── Information shown ──
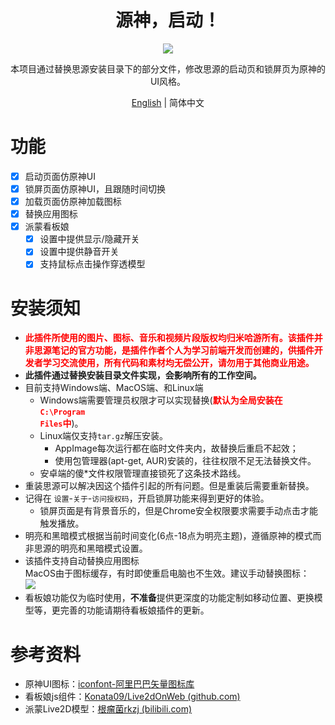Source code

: <h1 align="center">源神，启动！</h1>
<p align="center">
    <img src="https://cdn.jsdelivr.net/gh/HowcanoeWang/siyuan-genshin-launcher/cover.png">
</p>

<div align="center">
本项目通过替换思源安装目录下的部分文件，修改思源的启动页和锁屏页为原神的UI风格。

[English](https://github.com/HowcanoeWang/siyuan-genshin-launcher/blob/main/README_en_US.md) | 简体中文

</div>

# 功能

* [X] 启动页面仿原神UI
* [X] 锁屏页面仿原神UI，且跟随时间切换
* [X] 加载页面仿原神加载图标
* [X] 替换应用图标
* [x] 派蒙看板娘
    * [x] 设置中提供显示/隐藏开关
    * [x] 设置中提供静音开关
    * [x] 支持鼠标点击操作穿透模型

# 安装须知

* <b style='color:red'>此插件所使用的图片、图标、音乐和视频片段版权均归米哈游所有。该插件并非思源笔记的官方功能，是插件作者个人为学习前端开发而创建的，供插件开发者学习交流使用，所有代码和素材均无偿公开，请勿用于其他商业用途。</b>
* **此插件通过替换安装目录文件实现，会影响所有的工作空间。**
* 目前支持Windows端、MacOS端、和Linux端
  * Windows端需要管理员权限才可以实现替换(<b style='color:red'>默认为全局安装在<code>C:\Program Files</code>中</b>)。
  * Linux端仅支持`tar.gz`解压安装。   
    * AppImage每次运行都在临时文件夹内，故替换后重启不起效；   
    * 使用包管理器(apt-get, AUR)安装的，往往权限不足无法替换文件。
  * 安卓端的傻\*文件权限管理直接锁死了这条技术路线。
* 重装思源可以解决因这个插件引起的所有问题。但是重装后需要重新替换。
* 记得在 `设置`-`关于`-`访问授权码`，开启锁屏功能来得到更好的体验。
  * 锁屏页面是有背景音乐的，但是Chrome安全权限要求需要手动点击才能触发播放。
* 明亮和黑暗模式根据当前时间变化(6点-18点为明亮主题)，遵循原神的模式而非思源的明亮和黑暗模式设置。
* 该插件支持自动替换应用图标    
  MacOS由于图标缓存，有时即使重启电脑也不生效。建议手动替换图标：   
  <img src="https://cdn.jsdelivr.net/gh/HowcanoeWang/siyuan-genshin-launcher@main/imgs/macIconReplace.png">
* 看板娘功能仅为临时使用，**不准备**提供更深度的功能定制如移动位置、更换模型等，更完善的功能请期待看板娘插件的更新。
  

# 参考资料

* 原神UI图标：[iconfont-阿里巴巴矢量图标库](https://www.iconfont.cn/collections/detail?cid=34264)
* 看板娘js组件：[Konata09/Live2dOnWeb (github.com)](https://github.com/Konata09/Live2dOnWeb)
* 派蒙Live2D模型：[根瘤菌rkzj (bilibili.com)](https://www.bilibili.com/video/BV1pA411j78k)
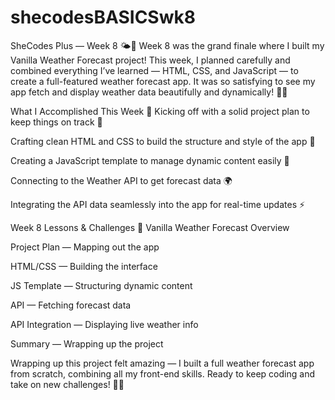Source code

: # shecodesBASICSwk8

SheCodes Plus — Week 8 🌤️📅
Week 8 was the grand finale where I built my Vanilla Weather Forecast project! This week, I planned carefully and combined everything I’ve learned — HTML, CSS, and JavaScript — to create a full-featured weather forecast app. It was so satisfying to see my app fetch and display weather data beautifully and dynamically! 🎉✨

What I Accomplished This Week 🎯
Kicking off with a solid project plan to keep things on track 📝

Crafting clean HTML and CSS to build the structure and style of the app 🎨

Creating a JavaScript template to manage dynamic content easily 🧩

Connecting to the Weather API to get forecast data 🌍

Integrating the API data seamlessly into the app for real-time updates ⚡

Week 8 Lessons & Challenges 🎒
Vanilla Weather Forecast Overview

Project Plan — Mapping out the app

HTML/CSS — Building the interface

JS Template — Structuring dynamic content

API — Fetching forecast data

API Integration — Displaying live weather info

Summary — Wrapping up the project

Wrapping up this project felt amazing — I built a full weather forecast app from scratch, combining all my front-end skills. Ready to keep coding and take on new challenges! 🚀🔥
───
= Work request =
Copy every record above exactly, leaving out the pictures.

= Reply to the exercise =
Source code

: <h1 align="center">源神，启动！</h1>
<p align="center">
    <img src="https://cdn.jsdelivr.net/gh/HowcanoeWang/siyuan-genshin-launcher/cover.png">
</p>

<div align="center">
本项目通过替换思源安装目录下的部分文件，修改思源的启动页和锁屏页为原神的UI风格。

[English](https://github.com/HowcanoeWang/siyuan-genshin-launcher/blob/main/README_en_US.md) | 简体中文

</div>

# 功能

* [X] 启动页面仿原神UI
* [X] 锁屏页面仿原神UI，且跟随时间切换
* [X] 加载页面仿原神加载图标
* [X] 替换应用图标
* [x] 派蒙看板娘
    * [x] 设置中提供显示/隐藏开关
    * [x] 设置中提供静音开关
    * [x] 支持鼠标点击操作穿透模型

# 安装须知

* <b style='color:red'>此插件所使用的图片、图标、音乐和视频片段版权均归米哈游所有。该插件并非思源笔记的官方功能，是插件作者个人为学习前端开发而创建的，供插件开发者学习交流使用，所有代码和素材均无偿公开，请勿用于其他商业用途。</b>
* **此插件通过替换安装目录文件实现，会影响所有的工作空间。**
* 目前支持Windows端、MacOS端、和Linux端
  * Windows端需要管理员权限才可以实现替换(<b style='color:red'>默认为全局安装在<code>C:\Program Files</code>中</b>)。
  * Linux端仅支持`tar.gz`解压安装。   
    * AppImage每次运行都在临时文件夹内，故替换后重启不起效；   
    * 使用包管理器(apt-get, AUR)安装的，往往权限不足无法替换文件。
  * 安卓端的傻\*文件权限管理直接锁死了这条技术路线。
* 重装思源可以解决因这个插件引起的所有问题。但是重装后需要重新替换。
* 记得在 `设置`-`关于`-`访问授权码`，开启锁屏功能来得到更好的体验。
  * 锁屏页面是有背景音乐的，但是Chrome安全权限要求需要手动点击才能触发播放。
* 明亮和黑暗模式根据当前时间变化(6点-18点为明亮主题)，遵循原神的模式而非思源的明亮和黑暗模式设置。
* 该插件支持自动替换应用图标    
  MacOS由于图标缓存，有时即使重启电脑也不生效。建议手动替换图标：   
  <img src="https://cdn.jsdelivr.net/gh/HowcanoeWang/siyuan-genshin-launcher@main/imgs/macIconReplace.png">
* 看板娘功能仅为临时使用，**不准备**提供更深度的功能定制如移动位置、更换模型等，更完善的功能请期待看板娘插件的更新。
  

# 参考资料

* 原神UI图标：[iconfont-阿里巴巴矢量图标库](https://www.iconfont.cn/collections/detail?cid=34264)
* 看板娘js组件：[Konata09/Live2dOnWeb (github.com)](https://github.com/Konata09/Live2dOnWeb)
* 派蒙Live2D模型：[根瘤菌rkzj (bilibili.com)](https://www.bilibili.com/video/BV1pA411j78k)
Source code

: # shecodesBASICSwk8

SheCodes Plus — Week 8 🌤️📅
Week 8 was the grand finale where I built my Vanilla Weather Forecast project! This week, I planned carefully and combined everything I’ve learned — HTML, CSS, and JavaScript — to create a full-featured weather forecast app. It was so satisfying to see my app fetch and display weather data beautifully and dynamically! 🎉✨

What I Accomplished This Week 🎯
Kicking off with a solid project plan to keep things on track 📝

Crafting clean HTML and CSS to build the structure and style of the app 🎨

Creating a JavaScript template to manage dynamic content easily 🧩

Connecting to the Weather API to get forecast data 🌍

Integrating the API data seamlessly into the app for real-time updates ⚡

Week 8 Lessons & Challenges 🎒
Vanilla Weather Forecast Overview

Project Plan — Mapping out the app

HTML/CSS — Building the interface

JS Template — Structuring dynamic content

API — Fetching forecast data

API Integration — Displaying live weather info

Summary — Wrapping up the project

Wrapping up this project felt amazing — I built a full weather forecast app from scratch, combining all my front-end skills. Ready to keep coding and take on new challenges! 🚀🔥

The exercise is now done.